Comparaison : IBM vs. l’état de l’art
Le tableau ci-dessous met en perspective l’avancée d’IBM face aux technologies concurrentes :
| Technologie | Transistors (milliards) | Consommation (W/mm²) | Applications cibles |
|---|---|---|---|
| IBM NanoStack 0,7 nm | 100 | 0,12 | IA, HPC, mobiles |
| TSMC 2 nm (2025) | 45 | 0,18 | Serveurs, GPU |
| Intel 20A (2024) | 30 | 0,20 | PC, data centers |
| Samsung 3 nm (2023) | 25 | 0,25 | Smartphones, IoT |
Implications pour l’IA et les data centers
Les modèles d’IA actuels nécessitent des milliers de puces pour fonctionner. Avec NanoStack, un seul processeur pourrait exécuter des tâches complexes. Exemple : entraîner un modèle de langage en 24h au lieu de 7 jours. Une réduction des coûts et des délais qui accélère l’innovation.
L’Europe vise une réduction de 30% de la consommation des data centers d’ici 2030. La puce d’IBM répond à cet enjeu. Sa faible consommation permet de réduire la climatisation, poste de dépense majeur. Les centres pourraient ainsi fonctionner avec des énergies renouvelables locales.
Ce qu’il faut retenir
- IBM franchit un cap avec 100 milliards de transistors en 0,7 nm, une première mondiale
- La technologie NanoStack réduit la consommation énergétique de 40% par rapport aux puces actuelles
- Applications prioritaires : IA, calcul haute performance et dispositifs mobiles
- Impact industriel : accélération des déploiements d’IA et réduction des coûts des data centers
- Enjeu européen : alignement avec les objectifs de sobriété énergétique des infrastructures numériques
❓ Questions fréquentes
Qu’est-ce que la technologie NanoStack d’IBM ?

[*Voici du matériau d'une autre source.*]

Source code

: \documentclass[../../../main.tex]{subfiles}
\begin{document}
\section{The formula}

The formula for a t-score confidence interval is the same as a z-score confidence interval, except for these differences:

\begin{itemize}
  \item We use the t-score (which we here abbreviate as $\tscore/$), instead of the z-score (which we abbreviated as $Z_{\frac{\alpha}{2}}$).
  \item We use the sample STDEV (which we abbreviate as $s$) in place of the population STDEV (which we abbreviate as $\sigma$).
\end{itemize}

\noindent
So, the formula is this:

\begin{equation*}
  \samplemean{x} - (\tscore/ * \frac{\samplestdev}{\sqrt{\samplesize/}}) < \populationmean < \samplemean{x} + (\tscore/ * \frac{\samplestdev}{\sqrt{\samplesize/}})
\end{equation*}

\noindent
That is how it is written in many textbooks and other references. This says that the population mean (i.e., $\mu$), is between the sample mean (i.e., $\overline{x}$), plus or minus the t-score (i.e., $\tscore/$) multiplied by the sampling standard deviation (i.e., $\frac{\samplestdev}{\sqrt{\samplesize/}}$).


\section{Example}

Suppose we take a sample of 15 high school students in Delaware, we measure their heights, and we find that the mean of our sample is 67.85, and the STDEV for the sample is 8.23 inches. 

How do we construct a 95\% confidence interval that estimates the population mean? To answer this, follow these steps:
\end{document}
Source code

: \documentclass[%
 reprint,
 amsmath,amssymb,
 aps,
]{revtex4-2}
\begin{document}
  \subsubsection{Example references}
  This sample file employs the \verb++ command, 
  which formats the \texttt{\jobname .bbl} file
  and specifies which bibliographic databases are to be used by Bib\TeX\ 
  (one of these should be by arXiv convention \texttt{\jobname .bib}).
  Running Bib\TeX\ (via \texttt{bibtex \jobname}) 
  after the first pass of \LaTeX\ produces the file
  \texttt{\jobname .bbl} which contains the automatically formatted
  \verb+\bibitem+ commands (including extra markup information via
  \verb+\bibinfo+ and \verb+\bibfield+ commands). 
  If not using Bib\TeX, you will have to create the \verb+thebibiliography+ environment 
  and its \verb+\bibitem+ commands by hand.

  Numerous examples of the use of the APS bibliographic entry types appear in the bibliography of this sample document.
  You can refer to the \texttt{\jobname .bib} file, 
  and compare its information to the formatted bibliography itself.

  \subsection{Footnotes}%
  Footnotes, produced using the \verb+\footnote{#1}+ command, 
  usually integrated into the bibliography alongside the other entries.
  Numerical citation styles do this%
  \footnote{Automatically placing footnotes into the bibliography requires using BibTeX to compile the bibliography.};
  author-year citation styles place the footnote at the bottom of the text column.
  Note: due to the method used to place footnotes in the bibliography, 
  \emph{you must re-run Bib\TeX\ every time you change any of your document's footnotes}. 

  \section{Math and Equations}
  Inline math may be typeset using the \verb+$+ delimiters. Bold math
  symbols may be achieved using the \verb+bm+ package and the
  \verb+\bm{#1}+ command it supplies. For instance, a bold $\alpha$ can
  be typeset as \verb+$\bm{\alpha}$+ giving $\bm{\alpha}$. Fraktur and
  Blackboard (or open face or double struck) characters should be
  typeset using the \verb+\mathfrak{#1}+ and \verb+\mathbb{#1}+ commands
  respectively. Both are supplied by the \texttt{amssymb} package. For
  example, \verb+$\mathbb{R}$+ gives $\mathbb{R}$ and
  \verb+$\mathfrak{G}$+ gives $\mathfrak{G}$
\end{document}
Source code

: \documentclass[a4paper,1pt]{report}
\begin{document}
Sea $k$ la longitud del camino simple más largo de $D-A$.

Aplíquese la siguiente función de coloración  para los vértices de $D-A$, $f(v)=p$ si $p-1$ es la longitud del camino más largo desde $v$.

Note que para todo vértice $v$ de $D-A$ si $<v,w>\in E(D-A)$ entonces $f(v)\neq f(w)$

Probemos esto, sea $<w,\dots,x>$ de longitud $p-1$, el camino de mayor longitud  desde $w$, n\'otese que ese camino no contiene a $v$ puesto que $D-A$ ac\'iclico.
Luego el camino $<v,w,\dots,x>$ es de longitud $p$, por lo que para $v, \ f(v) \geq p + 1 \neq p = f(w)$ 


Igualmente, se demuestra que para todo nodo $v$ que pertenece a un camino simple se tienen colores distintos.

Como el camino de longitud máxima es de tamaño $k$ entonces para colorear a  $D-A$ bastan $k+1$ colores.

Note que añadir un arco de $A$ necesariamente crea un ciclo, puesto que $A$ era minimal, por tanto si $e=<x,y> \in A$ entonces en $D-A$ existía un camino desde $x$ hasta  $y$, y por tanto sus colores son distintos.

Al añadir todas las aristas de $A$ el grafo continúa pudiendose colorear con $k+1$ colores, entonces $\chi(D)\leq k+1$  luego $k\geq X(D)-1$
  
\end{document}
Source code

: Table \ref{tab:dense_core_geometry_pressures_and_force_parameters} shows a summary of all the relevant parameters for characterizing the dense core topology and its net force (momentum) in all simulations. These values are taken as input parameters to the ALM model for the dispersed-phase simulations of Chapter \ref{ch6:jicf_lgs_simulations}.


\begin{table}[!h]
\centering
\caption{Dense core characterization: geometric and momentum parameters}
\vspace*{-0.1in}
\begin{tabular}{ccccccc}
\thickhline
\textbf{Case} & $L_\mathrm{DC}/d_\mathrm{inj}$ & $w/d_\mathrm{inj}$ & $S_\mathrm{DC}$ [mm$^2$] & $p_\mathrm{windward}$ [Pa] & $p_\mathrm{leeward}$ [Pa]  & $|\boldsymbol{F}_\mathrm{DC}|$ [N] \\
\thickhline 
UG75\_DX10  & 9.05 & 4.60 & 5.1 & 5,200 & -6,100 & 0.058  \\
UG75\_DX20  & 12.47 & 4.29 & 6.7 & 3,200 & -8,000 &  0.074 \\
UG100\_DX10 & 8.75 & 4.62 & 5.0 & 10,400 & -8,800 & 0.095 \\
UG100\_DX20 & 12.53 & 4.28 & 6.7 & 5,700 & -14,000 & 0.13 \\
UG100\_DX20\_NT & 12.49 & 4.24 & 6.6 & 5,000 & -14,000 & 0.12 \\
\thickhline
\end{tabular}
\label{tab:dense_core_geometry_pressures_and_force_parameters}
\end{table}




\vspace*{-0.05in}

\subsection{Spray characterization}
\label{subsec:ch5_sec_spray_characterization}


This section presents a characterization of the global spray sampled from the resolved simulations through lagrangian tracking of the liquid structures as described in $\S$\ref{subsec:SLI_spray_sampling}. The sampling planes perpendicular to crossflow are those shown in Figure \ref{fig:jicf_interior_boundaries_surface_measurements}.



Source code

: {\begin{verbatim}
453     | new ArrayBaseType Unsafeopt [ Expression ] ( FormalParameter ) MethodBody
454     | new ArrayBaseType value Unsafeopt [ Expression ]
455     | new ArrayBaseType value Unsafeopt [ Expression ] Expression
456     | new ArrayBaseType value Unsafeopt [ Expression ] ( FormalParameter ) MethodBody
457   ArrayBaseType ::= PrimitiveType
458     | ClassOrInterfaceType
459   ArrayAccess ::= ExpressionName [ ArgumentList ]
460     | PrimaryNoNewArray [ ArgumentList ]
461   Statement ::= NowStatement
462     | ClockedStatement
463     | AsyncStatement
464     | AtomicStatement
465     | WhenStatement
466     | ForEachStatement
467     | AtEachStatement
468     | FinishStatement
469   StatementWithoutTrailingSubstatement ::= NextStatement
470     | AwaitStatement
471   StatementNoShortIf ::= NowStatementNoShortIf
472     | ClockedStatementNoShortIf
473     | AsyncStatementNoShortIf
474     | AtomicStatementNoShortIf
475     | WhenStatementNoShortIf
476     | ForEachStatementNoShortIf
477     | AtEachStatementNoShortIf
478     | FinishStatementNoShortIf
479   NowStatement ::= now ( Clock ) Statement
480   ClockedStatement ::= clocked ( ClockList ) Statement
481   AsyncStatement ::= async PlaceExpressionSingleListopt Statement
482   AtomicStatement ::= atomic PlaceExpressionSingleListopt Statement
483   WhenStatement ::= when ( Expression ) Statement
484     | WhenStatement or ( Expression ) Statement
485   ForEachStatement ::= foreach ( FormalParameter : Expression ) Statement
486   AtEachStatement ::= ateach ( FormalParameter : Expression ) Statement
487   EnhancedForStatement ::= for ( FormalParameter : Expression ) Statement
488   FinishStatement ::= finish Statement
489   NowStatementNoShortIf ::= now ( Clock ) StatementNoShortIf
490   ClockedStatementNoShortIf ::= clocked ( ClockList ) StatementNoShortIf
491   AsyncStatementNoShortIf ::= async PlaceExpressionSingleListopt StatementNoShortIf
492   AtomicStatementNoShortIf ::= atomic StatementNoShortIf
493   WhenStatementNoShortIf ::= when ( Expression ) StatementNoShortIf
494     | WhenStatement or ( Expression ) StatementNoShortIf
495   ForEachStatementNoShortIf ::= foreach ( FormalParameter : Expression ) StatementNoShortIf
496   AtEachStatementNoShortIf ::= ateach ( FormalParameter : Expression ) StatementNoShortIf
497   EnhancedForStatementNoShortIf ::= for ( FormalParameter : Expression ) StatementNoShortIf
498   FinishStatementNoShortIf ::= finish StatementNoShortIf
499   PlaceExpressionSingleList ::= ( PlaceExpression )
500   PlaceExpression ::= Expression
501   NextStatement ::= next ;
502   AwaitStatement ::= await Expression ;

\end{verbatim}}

C’est une architecture de puce tridimensionnelle empilant les transistors verticalement. Elle permet d’augmenter la densité tout en réduisant la consommation énergétique. Une innovation clé pour les puces futures.
Pourquoi 0,7 nm est-il un record ?
0,7 nm représente la taille des transistors, soit 10 fois plus petit qu’un virus. À cette échelle, les défis physiques sont immenses. IBM a surmonté ces obstacles avec une approche verticale inédite.
Quand cette puce sera-t-elle disponible ?
IBM prévoit une production en volume d’ici 2028. Les premiers prototypes pour partenaires industriels sont attendus fin 2026. Les applications grand public suivront probablement après 2030.
En résumé
La puce NanoStack d’IBM redéfinit les standards des semi-conducteurs. Avec 100 milliards de transistors en 0,7 nm, elle combine densité record et efficacité énergétique. Pour les entreprises, cela signifie des modèles d’IA plus rapides et des data centers moins gourmands. Une avancée qui pourrait bien accélérer la transition numérique européenne, tout en réduisant son empreinte carbone.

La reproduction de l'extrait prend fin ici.